After intermission, violinist Marc Daniel van Biemen replaced Webb, and the forces were augmented by bassoonist Simon Van Holen, Fons Verspaandonk playing French horn and Rob Dirksen on double bass, for Beethoven's well-known Septet, Op 20. In contrast to Webb's warm, mellifluous violin sound and leadership-by-example, the razor-sharp edge of van Biemen's sound, which at times seemed to cut through, rather than blend with his colleagues', lent the Beethoven a less relaxed atmosphere. But it also had the advantage of moving things along in a six-movement work lasting more than 40 minutes. This was a satisfying evening of sophisticated, expressive music making with a precision ensemble as snug as the pieces of a jigsaw puzzle.
Sunday, Phillips Music presented the Munich-based Goldmund Quartet in the ballroom of Anderson House. These four young men, violinists Florian Schötz and Pinchas Adt, violist Christoph Vandory, and cellist Raphael Paratore, captured all hearts from the first measures of Haydn's Quartet in G, Op 54, No 1, which fairly burst with intelligence and wit. Their to-the-manner-born ease with the rhetoric of Viennese classicism readily translated to the second of Beethoven's 'Rasumovsky' quartets in a performance that was well integrated, lean, and searingly intense.
High-octane intensity was front and center as well in Shostakovich's 1946 Third Quartet, filled with the familiar tropes of Soviet resistance and victory in the "Great Patriotic War," resuscitating this now well worn musical narrative.
The Goldmund's technical approach, deep, long bow strokes with plentiful vibrato, could be described as somewhat backward looking. Many bow hairs were plucked during the course of the Shostakovich and Beethoven. But with maturity, they will surely realize that a lighter touch in both technique and programming will not compromise the urgency of their musical message.

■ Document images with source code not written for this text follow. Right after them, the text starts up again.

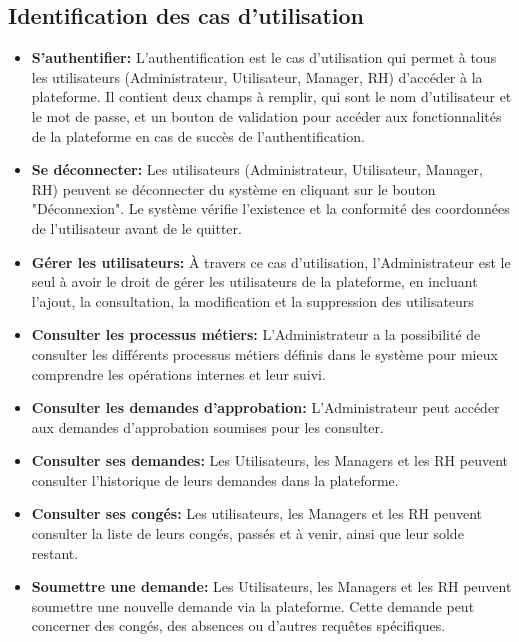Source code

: \subsection{Identification des cas d'utilisation}
\begin{itemize}
 \item \textbf{S'authentifier:} L'authentification est le cas d'utilisation qui permet à tous les utilisateurs (Administrateur, Utilisateur, Manager, RH) d'accéder à la plateforme. Il contient deux champs à remplir, qui sont le nom d'utilisateur et le mot de passe, et un bouton de validation pour accéder aux fonctionnalités de la plateforme en cas de succès de l'authentification.
 
 \item \textbf{Se déconnecter:} Les utilisateurs (Administrateur, Utilisateur, Manager, RH) peuvent se déconnecter du système en cliquant sur le bouton "Déconnexion". Le système vérifie l'existence et la conformité des coordonnées de l'utilisateur avant de le quitter.

 \item \textbf{Gérer les utilisateurs:} À travers ce cas d'utilisation, l'Administrateur est le seul à avoir le droit de gérer les utilisateurs de la plateforme, en incluant l'ajout, la consultation, la modification et la suppression des utilisateurs

 \item \textbf{Consulter les processus métiers:} L'Administrateur a la possibilité de consulter les différents processus métiers définis dans le système pour mieux comprendre les opérations internes et leur suivi.

 \item \textbf{Consulter les demandes d'approbation:} L'Administrateur peut accéder aux demandes d'approbation soumises pour les consulter.

 \item \textbf{Consulter ses demandes:} Les Utilisateurs, les Managers et les RH peuvent consulter l'historique de leurs demandes dans la plateforme.

 \item \textbf{Consulter ses congés:} Les utilisateurs, les Managers et les RH peuvent consulter la liste de leurs congés, passés et à venir, ainsi que leur solde restant.

 \item \textbf{Soumettre une demande:} Les Utilisateurs, les Managers et les RH peuvent soumettre une nouvelle demande via la plateforme. Cette demande peut concerner des congés, des absences ou d'autres requêtes spécifiques.


\end{itemize}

Finally, Wednesday, as part of the Fortas series in the Kennedy Center's Terrace Theater, came the most anticipated of all: violinists Jeffrey Myers and Ryan Meehan, violist Jeremy Berry and cellist Estelle Choi, the Calidore String Quartet. They are part of a groundswell of superbly trained, vibrant young string quartets, think Dover, Brooklyn Rider, Attacca and others, whose uncompromising standards have invigorated the classical music scene in recent years.
Calidore's program included Haydn's "Lark" Quartet, which seemed like a walk in rural Hungary at dawn; "Officium breve in Memoriam Andreae Szervánszky," the third quartet of György Kurtág, which could have been the discovery of 15 perfectly formed tiny sand dollars during a moonlight walk on the beach; and Brahms'sQuartet in C minor.
Four more individual musicians are unimaginable, yet these speak, breathe, think and feel as one. Having heard them, I'm convinced that, if placed in different rooms but within earshot, they could begin and end a complicated late Beethoven quartet in perfect accord. Their delivery is relaxed and perfectly natural, creating a soundscape that the audience beheld in breathless silence. They seem to love their instruments, rather than forcing them or tearing them up. But make no mistake, this simplicity of utterance conveys a complete, complex, and powerful message. The grateful audience left enriched and, I suspect, a little more human than it arrived. The Calidore Quartet is something else.